The DAseq tool (Zhao et al,
2021) was used to study the differential abundance of cells from AOM/DSS scRNA Fib
Ctrl and Fib
ΔZeb1, using read counts after basic quality control filtering implemented in the standard Seurat (Hao et al,
2021) workflow. Cells with 100–6000 detected genes and less than 10% mitochondrial counts were included. The entire dataset which includes Fib
Ctrl and Fib
ΔZeb1 samples, was used to normalize the data, identify the highly variable genes, scale the data, compute the PCA, use nearest neighbor embedding, integrate the batches using harmony and recluster the data. Cell phenotypes were assigned by using Seurat’s
AddModuleScore and published gene sets (Bartoschek et al,
2018; Elyada et al,
2019).
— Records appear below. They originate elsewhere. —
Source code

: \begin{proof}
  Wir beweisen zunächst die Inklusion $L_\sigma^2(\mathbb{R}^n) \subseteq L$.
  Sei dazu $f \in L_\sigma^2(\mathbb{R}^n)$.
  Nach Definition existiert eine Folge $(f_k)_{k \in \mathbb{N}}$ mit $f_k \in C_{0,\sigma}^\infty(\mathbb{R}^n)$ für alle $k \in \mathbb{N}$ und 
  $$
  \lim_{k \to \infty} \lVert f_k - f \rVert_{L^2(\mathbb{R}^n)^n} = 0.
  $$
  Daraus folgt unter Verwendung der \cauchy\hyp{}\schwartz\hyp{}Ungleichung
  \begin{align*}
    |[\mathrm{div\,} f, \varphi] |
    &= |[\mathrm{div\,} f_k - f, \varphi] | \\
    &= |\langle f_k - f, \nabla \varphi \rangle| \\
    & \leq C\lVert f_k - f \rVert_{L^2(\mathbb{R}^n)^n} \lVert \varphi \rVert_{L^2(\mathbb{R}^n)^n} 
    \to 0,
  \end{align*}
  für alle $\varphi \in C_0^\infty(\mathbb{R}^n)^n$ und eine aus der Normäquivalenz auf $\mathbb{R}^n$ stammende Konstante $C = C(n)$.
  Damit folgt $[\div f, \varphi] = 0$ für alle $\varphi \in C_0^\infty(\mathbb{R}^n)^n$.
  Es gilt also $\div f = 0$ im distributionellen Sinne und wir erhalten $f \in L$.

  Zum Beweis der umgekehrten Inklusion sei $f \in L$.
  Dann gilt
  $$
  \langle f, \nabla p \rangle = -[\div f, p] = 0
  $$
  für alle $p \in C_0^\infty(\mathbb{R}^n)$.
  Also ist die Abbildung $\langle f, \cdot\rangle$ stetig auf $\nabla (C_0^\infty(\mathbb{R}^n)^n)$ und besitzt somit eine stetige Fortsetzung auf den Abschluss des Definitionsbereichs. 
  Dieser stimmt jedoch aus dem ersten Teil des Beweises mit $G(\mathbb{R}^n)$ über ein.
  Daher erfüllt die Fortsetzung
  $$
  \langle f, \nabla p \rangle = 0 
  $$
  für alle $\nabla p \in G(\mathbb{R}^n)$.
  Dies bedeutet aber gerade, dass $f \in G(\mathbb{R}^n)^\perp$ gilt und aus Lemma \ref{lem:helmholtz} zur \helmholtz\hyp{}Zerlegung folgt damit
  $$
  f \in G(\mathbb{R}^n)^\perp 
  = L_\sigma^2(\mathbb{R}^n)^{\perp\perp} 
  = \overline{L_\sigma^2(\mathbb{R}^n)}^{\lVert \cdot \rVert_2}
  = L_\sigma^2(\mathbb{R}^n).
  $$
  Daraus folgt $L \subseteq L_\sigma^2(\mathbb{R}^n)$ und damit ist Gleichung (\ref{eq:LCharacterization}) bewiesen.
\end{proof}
DAseq was applied to identify differential abundance (Zhao et al,
2021) and three differentially abundant cell populations were identified. One contained almost exclusively cells from one SORT-Seq plate and was therefore neglected. Statistical significance is reported in the respective figures or figure legends. Characteristic genes for the two other DA populations were identified using the marker gene function included in the DAseq package, which uses stochastic gates.